_Aim of the exercise_
Where a line below has the string "struttura" in it, include it in the count, and give that count alone.

_Supplied records_
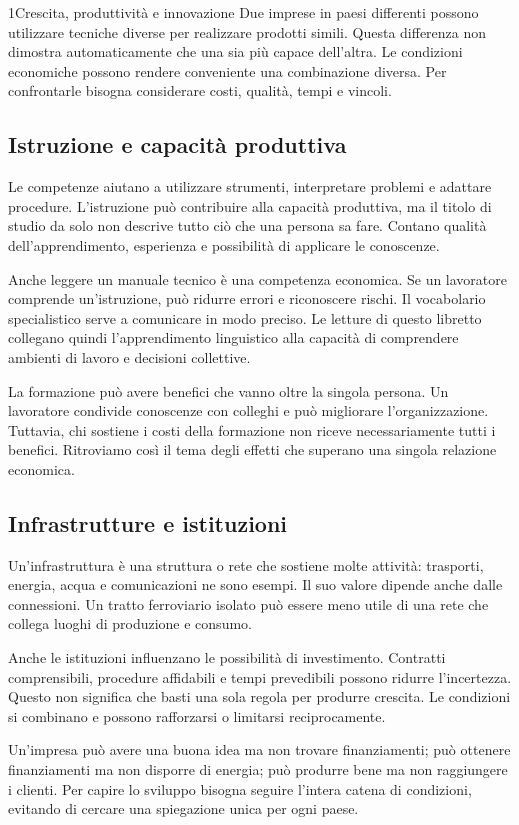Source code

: \begin{lettura}{1}{Crescita, produttività e innovazione}
Due imprese in paesi differenti possono utilizzare tecniche diverse per realizzare prodotti simili. Questa differenza non dimostra automaticamente che una sia più capace dell'altra. Le condizioni economiche possono rendere conveniente una combinazione diversa. Per confrontarle bisogna considerare costi, qualità, tempi e vincoli.

\subsection*{Istruzione e capacità produttiva}
Le competenze aiutano a utilizzare strumenti, interpretare problemi e adattare procedure. L'istruzione può contribuire alla capacità produttiva, ma il titolo di studio da solo non descrive tutto ciò che una persona sa fare. Contano qualità dell'apprendimento, esperienza e possibilità di applicare le conoscenze.

Anche leggere un manuale tecnico è una competenza economica. Se un lavoratore comprende un'istruzione, può ridurre errori e riconoscere rischi. Il vocabolario specialistico serve a comunicare in modo preciso. Le letture di questo libretto collegano quindi l'apprendimento linguistico alla capacità di comprendere ambienti di lavoro e decisioni collettive.

La formazione può avere benefici che vanno oltre la singola persona. Un lavoratore condivide conoscenze con colleghi e può migliorare l'organizzazione. Tuttavia, chi sostiene i costi della formazione non riceve necessariamente tutti i benefici. Ritroviamo così il tema degli effetti che superano una singola relazione economica.

\subsection*{Infrastrutture e istituzioni}
Un'infrastruttura è una struttura o rete che sostiene molte attività: trasporti, energia, acqua e comunicazioni ne sono esempi. Il suo valore dipende anche dalle connessioni. Un tratto ferroviario isolato può essere meno utile di una rete che collega luoghi di produzione e consumo.

Anche le istituzioni influenzano le possibilità di investimento. Contratti comprensibili, procedure affidabili e tempi prevedibili possono ridurre l'incertezza. Questo non significa che basti una sola regola per produrre crescita. Le condizioni si combinano e possono rafforzarsi o limitarsi reciprocamente.

Un'impresa può avere una buona idea ma non trovare finanziamenti; può ottenere finanziamenti ma non disporre di energia; può produrre bene ma non raggiungere i clienti. Per capire lo sviluppo bisogna seguire l'intera catena di condizioni, evitando di cercare una spiegazione unica per ogni paese.


\end{lettura}
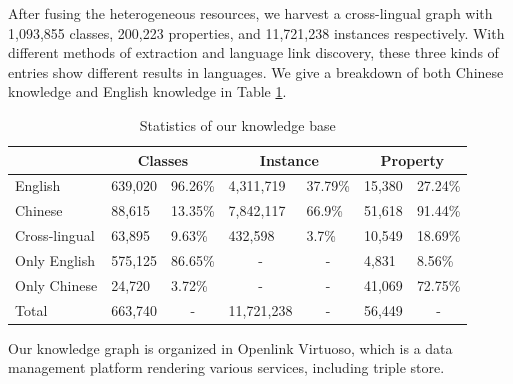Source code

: \documentclass[runningheads,a4paper]{llncs}
\begin{document}
After fusing the heterogeneous resources, we harvest a cross-lingual graph with 1,093,855 classes, 200,223 properties, and 11,721,238 instances respectively. With different methods of extraction and language link discovery, these three kinds of entries show different results in languages. We give a breakdown of both Chinese knowledge and English knowledge in Table \ref{tab:kb-result}.

\begin{table}[h]
\small
\centering
\caption{Statistics of our knowledge base}
\label{tab:kb-result}
\begin{tabular}{|l|l|l|l|l|l|l|}
\hline
\multicolumn{1}{|c|}{} & \multicolumn{2}{c|}{Classes}     & \multicolumn{2}{c|}{Instance}                   & \multicolumn{2}{c|}{Property}    \\ \hline
English                & 639,020 & 96.26\%                & 4,311,719              & 37.79\%                & 15,380  & 27.24\%                \\ \hline
Chinese                & 88,615  & 13.35\%                & 7,842,117              & 66.9\%                 & 51,618  & 91.44\%                \\ \hline
Cross-lingual          & 63,895  & 9.63\%                 & 432,598                & 3.7\%                  & 10,549  & 18.69\%                \\ \hline
Only English           & 575,125 & 86.65\%                & \multicolumn{1}{c|}{-} & \multicolumn{1}{c|}{-} & 4,831   & 8.56\%                 \\ \hline
Only Chinese           & 24,720  & 3.72\%                 & \multicolumn{1}{c|}{-} & \multicolumn{1}{c|}{-} & 41,069  & 72.75\%                \\ \hline
Total                  & 663,740 & \multicolumn{1}{c|}{-} & 11,721,238             & \multicolumn{1}{c|}{-} & 56,449  & \multicolumn{1}{c|}{-} \\ \hline
\end{tabular}
\end{table}

Our knowledge graph is organized in Openlink Virtuoso, which is a data management platform rendering various services, including triple store.
\end{document}
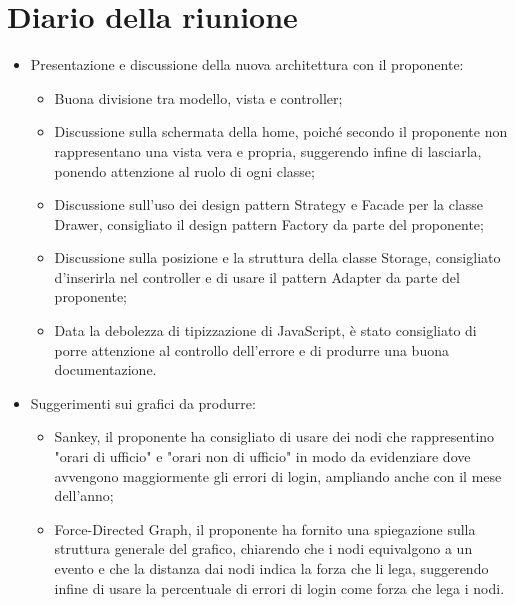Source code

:\section{Diario della riunione}
\begin{itemize}
  \item Presentazione e discussione della nuova architettura con il proponente:
    \begin{itemize}
      \item Buona divisione tra modello, vista e controller;
      \item Discussione sulla schermata della home, poiché secondo il proponente non rappresentano una vista vera e propria, suggerendo infine di lasciarla, ponendo attenzione al ruolo di ogni classe;
      \item Discussione sull'uso dei design pattern Strategy e Facade per la classe Drawer, consigliato il design pattern Factory da parte del proponente;
      \item Discussione sulla posizione e la struttura della classe Storage, consigliato d'inserirla nel controller e di usare il pattern Adapter da parte del proponente;
      \item Data la debolezza di tipizzazione di JavaScript, è stato consigliato di porre attenzione al controllo dell'errore e di produrre una buona documentazione.
    \end{itemize}
  \item Suggerimenti sui grafici da produrre:
    \begin{itemize}
      \item Sankey, il proponente ha consigliato di usare dei nodi che rappresentino "orari di ufficio" e "orari non di ufficio" in modo da evidenziare dove avvengono maggiormente gli errori di login, ampliando anche con il mese dell'anno;
      \item Force-Directed Graph, il proponente ha fornito una spiegazione sulla struttura generale del grafico, chiarendo che i nodi equivalgono a un evento e che la distanza dai nodi indica la forza che li lega, suggerendo infine di usare la percentuale di errori di login come forza che lega i nodi.
    \end{itemize} 
\end{itemize}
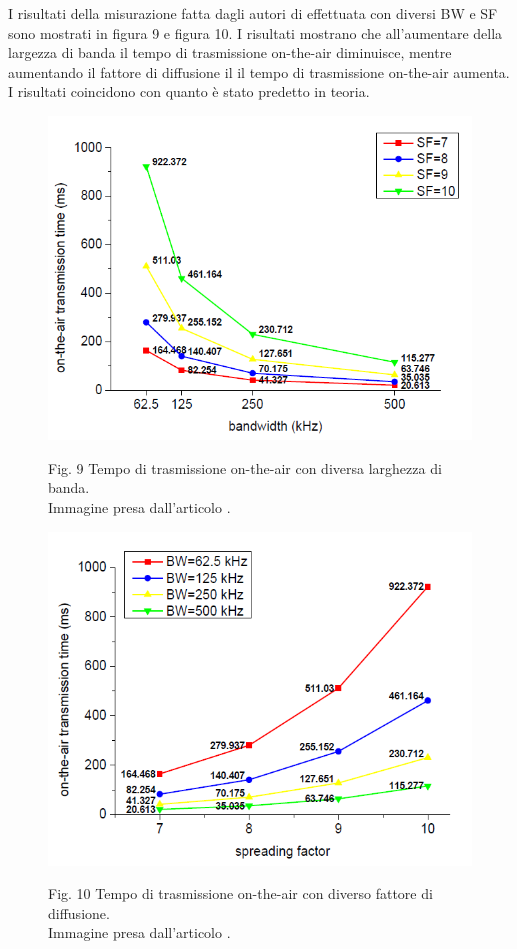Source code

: \documentclass[a4paper]{report} %
\begin{document}
I risultati della misurazione fatta dagli autori di \cite{art:rif.44} effettuata con diversi BW e SF sono mostrati in figura 9 e figura 10. I risultati mostrano che all'aumentare della largezza di banda il tempo di trasmissione on-the-air diminuisce, mentre aumentando il fattore di diffusione il il tempo di trasmissione on-the-air aumenta. I risultati coincidono con quanto è stato predetto in teoria.
\begin{figure}
	\centering
	\includegraphics[scale=.5]{Immagini/r1.png}
	
	Fig. 9 Tempo di trasmissione on-the-air con diversa larghezza di banda.\\
	Immagine presa dall'articolo \cite{art:rif.44}.
\end{figure}

\begin{figure}
	\centering
	\includegraphics[scale=.5]{Immagini/r2.png}
	
	Fig. 10 Tempo di trasmissione on-the-air con diverso fattore di diffusione.\\
	Immagine presa dall'articolo \cite{art:rif.44}.
\end{figure}
\end{document}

_Exercise response_
3